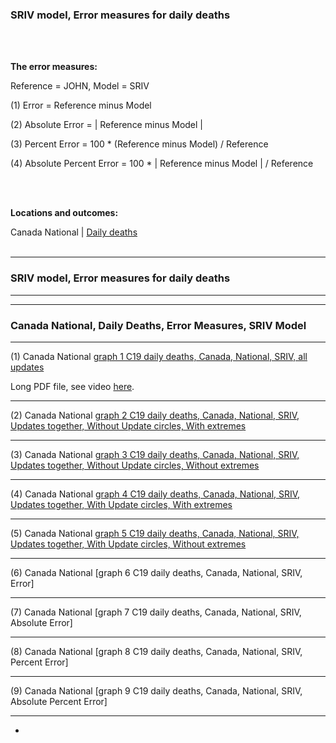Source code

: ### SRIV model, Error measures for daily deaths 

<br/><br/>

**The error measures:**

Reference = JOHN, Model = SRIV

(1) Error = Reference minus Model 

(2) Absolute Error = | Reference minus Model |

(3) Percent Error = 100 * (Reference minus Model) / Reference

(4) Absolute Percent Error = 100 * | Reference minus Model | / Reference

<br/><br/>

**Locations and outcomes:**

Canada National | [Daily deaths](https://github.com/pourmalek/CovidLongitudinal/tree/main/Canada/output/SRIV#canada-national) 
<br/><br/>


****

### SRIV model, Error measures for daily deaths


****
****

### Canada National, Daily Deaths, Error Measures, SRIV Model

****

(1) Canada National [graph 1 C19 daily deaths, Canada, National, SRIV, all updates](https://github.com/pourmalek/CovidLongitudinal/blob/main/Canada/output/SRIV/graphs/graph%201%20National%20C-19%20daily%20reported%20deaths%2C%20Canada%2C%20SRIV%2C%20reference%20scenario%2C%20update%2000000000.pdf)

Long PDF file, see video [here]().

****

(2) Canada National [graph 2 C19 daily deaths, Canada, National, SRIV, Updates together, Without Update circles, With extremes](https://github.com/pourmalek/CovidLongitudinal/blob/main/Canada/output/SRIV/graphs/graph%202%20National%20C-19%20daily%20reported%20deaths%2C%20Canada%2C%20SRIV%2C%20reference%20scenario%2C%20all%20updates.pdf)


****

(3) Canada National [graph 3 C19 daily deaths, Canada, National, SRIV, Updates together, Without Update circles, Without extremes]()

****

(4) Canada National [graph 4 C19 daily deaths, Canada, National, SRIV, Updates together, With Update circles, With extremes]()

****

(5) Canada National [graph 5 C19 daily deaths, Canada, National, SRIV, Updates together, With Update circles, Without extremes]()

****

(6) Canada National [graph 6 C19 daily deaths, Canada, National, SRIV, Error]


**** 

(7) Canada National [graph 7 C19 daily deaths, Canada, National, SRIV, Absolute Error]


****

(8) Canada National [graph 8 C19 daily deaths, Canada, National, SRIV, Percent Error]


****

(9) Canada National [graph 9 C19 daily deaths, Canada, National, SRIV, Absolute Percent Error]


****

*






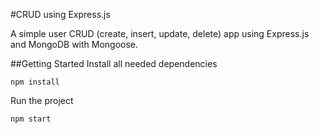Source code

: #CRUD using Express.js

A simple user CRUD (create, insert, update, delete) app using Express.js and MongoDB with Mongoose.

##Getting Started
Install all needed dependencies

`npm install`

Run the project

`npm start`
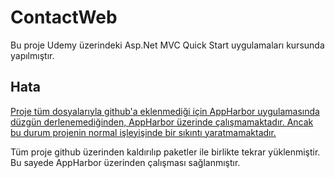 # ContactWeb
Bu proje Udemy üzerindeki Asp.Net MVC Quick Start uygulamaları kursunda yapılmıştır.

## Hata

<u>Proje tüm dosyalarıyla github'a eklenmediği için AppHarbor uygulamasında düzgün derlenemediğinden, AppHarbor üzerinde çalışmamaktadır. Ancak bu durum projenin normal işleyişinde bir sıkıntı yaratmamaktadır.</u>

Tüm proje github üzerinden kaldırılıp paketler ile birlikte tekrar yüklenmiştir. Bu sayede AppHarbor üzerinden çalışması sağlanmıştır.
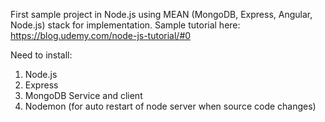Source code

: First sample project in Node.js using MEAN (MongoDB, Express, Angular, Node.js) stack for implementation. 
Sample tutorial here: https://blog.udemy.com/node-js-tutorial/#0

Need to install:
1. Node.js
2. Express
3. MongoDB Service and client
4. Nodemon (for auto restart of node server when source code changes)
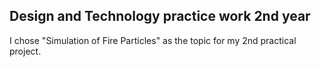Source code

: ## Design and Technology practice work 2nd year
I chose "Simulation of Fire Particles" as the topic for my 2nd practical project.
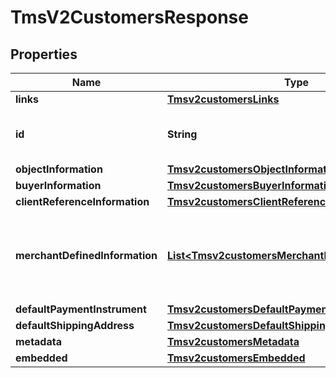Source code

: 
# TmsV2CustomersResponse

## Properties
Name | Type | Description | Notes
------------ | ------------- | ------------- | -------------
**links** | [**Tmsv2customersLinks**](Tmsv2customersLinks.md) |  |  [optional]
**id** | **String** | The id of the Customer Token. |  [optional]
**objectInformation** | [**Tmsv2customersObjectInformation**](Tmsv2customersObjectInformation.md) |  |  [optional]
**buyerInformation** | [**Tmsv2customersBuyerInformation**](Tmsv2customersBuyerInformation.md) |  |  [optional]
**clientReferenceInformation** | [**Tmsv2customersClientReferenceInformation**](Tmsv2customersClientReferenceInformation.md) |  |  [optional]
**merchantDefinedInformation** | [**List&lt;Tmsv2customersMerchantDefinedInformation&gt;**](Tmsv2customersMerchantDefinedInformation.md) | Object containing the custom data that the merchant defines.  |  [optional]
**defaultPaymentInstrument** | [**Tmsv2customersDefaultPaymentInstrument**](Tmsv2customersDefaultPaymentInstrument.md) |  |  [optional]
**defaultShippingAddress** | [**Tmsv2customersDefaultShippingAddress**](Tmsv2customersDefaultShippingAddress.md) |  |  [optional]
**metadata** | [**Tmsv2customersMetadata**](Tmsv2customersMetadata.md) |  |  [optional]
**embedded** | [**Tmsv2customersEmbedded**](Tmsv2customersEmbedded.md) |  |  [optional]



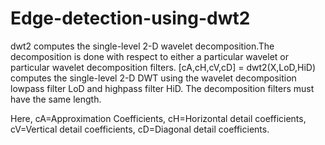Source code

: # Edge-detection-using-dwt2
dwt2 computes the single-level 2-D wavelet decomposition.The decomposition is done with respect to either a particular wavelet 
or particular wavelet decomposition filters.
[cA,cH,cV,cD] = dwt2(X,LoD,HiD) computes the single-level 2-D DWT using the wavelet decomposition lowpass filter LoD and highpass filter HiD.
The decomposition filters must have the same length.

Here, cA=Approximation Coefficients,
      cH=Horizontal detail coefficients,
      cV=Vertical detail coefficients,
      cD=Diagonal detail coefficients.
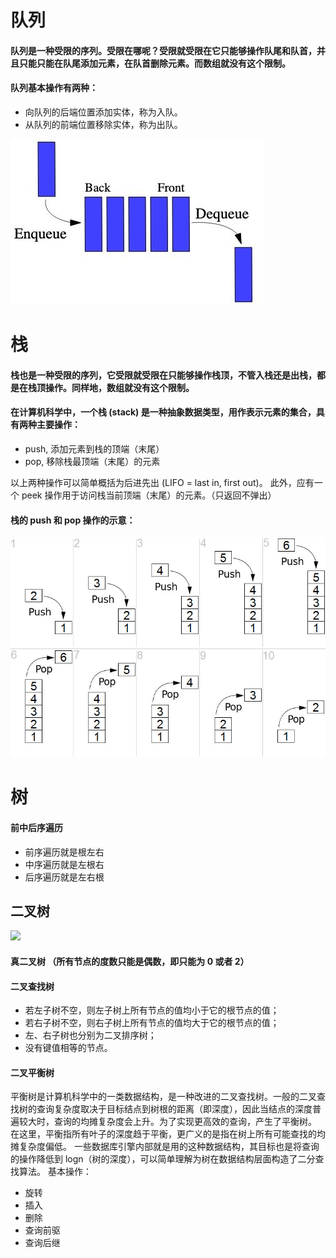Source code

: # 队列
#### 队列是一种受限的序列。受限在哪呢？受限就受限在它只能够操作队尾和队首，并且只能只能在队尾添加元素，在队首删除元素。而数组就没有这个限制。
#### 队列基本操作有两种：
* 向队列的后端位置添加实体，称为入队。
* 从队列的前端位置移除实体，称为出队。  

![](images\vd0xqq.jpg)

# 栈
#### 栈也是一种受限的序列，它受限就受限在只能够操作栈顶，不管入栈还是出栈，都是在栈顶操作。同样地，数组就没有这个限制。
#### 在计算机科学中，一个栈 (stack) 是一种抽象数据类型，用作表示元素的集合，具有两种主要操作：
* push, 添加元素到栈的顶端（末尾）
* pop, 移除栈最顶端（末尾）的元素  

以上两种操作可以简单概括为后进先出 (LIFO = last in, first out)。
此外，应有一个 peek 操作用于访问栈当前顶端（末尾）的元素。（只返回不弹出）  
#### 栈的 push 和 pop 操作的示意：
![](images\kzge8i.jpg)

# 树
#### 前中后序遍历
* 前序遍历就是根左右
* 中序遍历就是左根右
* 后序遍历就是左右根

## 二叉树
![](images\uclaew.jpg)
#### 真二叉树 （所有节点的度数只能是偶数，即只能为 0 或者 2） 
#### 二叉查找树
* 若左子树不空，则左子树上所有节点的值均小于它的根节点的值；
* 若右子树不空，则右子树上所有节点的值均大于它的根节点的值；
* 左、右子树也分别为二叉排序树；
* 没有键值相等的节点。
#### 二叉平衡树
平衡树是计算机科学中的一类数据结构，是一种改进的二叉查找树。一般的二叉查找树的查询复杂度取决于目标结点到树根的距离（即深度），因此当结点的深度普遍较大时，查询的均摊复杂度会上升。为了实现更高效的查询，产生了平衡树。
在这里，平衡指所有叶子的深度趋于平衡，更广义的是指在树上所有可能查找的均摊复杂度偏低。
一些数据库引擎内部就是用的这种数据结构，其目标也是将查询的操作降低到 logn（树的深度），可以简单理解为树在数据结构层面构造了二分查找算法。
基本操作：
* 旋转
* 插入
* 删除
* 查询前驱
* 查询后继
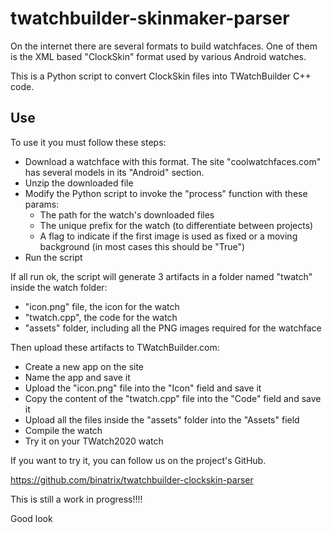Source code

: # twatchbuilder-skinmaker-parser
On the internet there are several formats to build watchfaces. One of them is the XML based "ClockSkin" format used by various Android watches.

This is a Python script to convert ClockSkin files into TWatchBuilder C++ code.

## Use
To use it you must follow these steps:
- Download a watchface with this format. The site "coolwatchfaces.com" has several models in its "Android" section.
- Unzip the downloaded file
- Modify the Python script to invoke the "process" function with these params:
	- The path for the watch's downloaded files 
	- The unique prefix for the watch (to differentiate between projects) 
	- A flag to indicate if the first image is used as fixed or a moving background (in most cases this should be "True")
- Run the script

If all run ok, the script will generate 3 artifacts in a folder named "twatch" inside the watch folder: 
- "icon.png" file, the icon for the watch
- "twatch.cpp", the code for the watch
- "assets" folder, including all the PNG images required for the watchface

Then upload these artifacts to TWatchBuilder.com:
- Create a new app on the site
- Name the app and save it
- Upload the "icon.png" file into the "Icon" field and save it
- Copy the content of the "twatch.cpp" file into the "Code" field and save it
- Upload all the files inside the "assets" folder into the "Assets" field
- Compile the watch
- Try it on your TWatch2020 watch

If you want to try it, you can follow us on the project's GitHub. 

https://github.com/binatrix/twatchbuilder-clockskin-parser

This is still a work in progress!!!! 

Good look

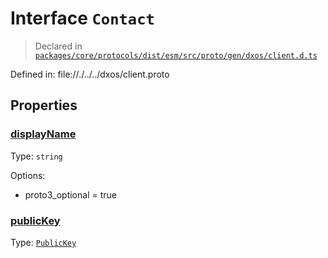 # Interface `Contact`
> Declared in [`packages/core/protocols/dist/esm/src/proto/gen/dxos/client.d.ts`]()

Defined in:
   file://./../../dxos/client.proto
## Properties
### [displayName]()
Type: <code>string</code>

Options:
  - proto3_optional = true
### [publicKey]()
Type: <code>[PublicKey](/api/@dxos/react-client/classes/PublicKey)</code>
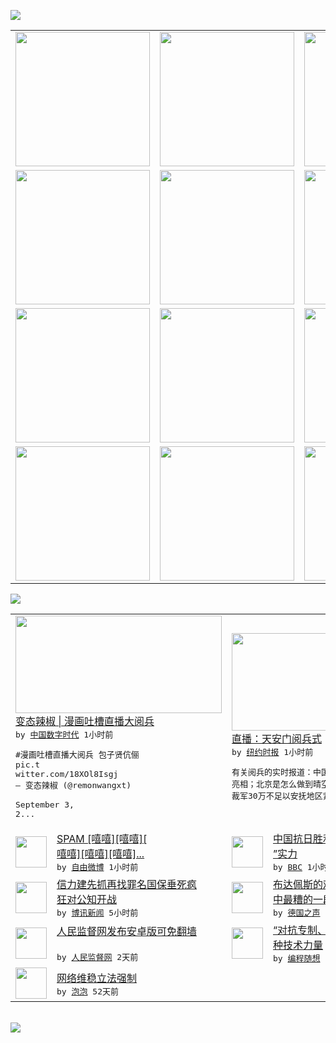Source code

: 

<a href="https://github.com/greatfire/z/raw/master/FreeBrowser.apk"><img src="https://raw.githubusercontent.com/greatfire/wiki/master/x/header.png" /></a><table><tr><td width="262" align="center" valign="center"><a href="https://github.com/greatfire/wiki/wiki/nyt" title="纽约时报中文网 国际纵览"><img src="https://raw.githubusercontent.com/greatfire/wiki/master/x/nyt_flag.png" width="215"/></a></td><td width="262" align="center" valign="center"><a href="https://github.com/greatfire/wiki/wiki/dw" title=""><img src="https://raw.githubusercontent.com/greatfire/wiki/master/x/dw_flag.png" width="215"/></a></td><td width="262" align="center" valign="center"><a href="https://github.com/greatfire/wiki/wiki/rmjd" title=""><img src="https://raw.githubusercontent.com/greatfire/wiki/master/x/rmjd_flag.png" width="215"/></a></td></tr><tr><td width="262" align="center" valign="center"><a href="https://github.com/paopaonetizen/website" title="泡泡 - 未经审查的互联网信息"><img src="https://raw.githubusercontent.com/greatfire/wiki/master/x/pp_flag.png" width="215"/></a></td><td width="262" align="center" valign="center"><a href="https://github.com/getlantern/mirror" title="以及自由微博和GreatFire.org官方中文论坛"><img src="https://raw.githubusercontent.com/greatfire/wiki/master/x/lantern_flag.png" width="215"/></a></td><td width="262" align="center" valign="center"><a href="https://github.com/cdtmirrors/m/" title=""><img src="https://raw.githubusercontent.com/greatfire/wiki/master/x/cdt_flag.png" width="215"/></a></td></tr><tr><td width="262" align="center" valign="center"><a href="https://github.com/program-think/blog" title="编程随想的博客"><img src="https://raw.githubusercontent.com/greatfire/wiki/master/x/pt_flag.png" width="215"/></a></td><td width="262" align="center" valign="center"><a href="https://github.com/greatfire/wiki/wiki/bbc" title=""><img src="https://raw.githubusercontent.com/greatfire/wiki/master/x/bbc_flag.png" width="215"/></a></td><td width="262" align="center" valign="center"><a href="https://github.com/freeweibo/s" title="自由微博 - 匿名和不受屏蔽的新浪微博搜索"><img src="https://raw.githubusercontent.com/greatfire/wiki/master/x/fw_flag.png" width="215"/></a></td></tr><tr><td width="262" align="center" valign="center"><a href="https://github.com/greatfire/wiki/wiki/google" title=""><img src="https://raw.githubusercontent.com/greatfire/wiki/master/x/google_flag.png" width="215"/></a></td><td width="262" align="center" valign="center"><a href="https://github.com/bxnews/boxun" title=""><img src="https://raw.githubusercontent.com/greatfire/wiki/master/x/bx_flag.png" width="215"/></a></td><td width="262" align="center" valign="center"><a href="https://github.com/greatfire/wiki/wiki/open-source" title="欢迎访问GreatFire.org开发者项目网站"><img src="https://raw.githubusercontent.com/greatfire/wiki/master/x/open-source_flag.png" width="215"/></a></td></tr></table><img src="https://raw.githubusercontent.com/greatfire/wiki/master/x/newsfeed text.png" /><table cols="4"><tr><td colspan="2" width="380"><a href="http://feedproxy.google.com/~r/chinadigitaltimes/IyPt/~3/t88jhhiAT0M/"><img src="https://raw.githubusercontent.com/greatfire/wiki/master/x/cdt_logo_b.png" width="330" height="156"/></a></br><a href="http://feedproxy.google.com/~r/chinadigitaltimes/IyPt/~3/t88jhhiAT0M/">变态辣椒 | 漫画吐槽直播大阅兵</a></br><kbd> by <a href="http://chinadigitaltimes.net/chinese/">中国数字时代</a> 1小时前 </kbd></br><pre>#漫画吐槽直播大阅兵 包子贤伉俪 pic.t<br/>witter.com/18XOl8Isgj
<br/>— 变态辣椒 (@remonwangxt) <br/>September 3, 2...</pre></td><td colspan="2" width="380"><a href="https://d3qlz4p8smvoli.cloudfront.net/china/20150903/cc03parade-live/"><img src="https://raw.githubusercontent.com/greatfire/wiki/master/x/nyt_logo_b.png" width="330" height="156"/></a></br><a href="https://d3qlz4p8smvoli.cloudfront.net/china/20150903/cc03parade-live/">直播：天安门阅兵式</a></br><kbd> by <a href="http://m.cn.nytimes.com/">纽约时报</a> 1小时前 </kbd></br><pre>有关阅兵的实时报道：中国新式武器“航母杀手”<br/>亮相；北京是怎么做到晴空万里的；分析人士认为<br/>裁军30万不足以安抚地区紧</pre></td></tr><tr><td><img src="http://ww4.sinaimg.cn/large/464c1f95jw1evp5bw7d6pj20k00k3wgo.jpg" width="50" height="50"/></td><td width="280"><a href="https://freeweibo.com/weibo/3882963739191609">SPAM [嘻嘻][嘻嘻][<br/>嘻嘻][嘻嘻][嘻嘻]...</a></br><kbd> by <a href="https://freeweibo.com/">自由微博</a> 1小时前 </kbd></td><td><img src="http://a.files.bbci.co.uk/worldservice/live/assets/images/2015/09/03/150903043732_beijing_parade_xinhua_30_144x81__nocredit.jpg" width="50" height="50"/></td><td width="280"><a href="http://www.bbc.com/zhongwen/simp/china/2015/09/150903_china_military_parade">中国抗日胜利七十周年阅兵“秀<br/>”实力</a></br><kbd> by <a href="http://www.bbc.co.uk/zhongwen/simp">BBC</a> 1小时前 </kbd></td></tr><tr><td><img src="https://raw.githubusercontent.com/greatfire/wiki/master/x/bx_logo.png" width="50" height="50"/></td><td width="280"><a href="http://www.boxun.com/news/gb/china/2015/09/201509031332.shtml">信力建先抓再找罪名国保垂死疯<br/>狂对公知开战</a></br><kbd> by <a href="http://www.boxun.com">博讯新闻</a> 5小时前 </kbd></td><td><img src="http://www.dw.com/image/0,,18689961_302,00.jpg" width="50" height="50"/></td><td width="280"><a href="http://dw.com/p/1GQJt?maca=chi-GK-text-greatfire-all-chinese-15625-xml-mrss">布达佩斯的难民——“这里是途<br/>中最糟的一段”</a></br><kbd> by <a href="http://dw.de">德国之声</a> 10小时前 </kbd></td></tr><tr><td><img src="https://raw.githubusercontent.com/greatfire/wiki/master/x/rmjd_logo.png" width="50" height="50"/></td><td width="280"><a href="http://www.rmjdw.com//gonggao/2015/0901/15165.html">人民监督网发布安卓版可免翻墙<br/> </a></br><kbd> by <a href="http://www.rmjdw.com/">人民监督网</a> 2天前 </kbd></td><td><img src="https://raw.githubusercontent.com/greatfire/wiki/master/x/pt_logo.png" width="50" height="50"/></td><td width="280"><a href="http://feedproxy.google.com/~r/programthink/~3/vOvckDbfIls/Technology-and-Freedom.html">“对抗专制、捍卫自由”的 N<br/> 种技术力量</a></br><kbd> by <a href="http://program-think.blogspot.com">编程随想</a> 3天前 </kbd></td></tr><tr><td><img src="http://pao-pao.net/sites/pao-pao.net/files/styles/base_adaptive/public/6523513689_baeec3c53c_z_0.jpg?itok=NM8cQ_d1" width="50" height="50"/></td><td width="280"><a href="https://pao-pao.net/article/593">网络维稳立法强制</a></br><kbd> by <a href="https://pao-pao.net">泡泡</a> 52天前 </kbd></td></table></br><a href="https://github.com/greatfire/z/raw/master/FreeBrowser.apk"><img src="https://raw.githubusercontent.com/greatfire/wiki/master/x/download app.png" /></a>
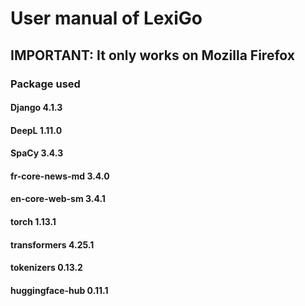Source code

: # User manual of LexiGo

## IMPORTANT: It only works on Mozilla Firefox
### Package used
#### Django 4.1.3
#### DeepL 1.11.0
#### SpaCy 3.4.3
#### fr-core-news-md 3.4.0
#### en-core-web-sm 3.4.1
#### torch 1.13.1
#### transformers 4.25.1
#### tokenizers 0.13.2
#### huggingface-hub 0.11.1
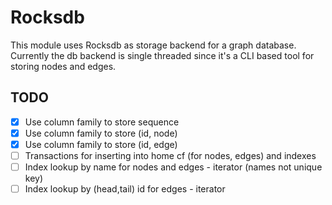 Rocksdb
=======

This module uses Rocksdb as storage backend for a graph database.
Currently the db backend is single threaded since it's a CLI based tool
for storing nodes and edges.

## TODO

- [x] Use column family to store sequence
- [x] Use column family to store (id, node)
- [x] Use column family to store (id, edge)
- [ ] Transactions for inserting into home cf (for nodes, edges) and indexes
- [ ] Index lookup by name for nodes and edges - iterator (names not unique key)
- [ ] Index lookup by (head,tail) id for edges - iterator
---*---
→ **Exercise prompt**: The lines holding the string "save" are what is needed from the material above.

→ **Worked solution**:
- Name the app and save it
- Upload the "icon.png" file into the "Icon" field and save it
- Copy the content of the "twatch.cpp" file into the "Code" field and save it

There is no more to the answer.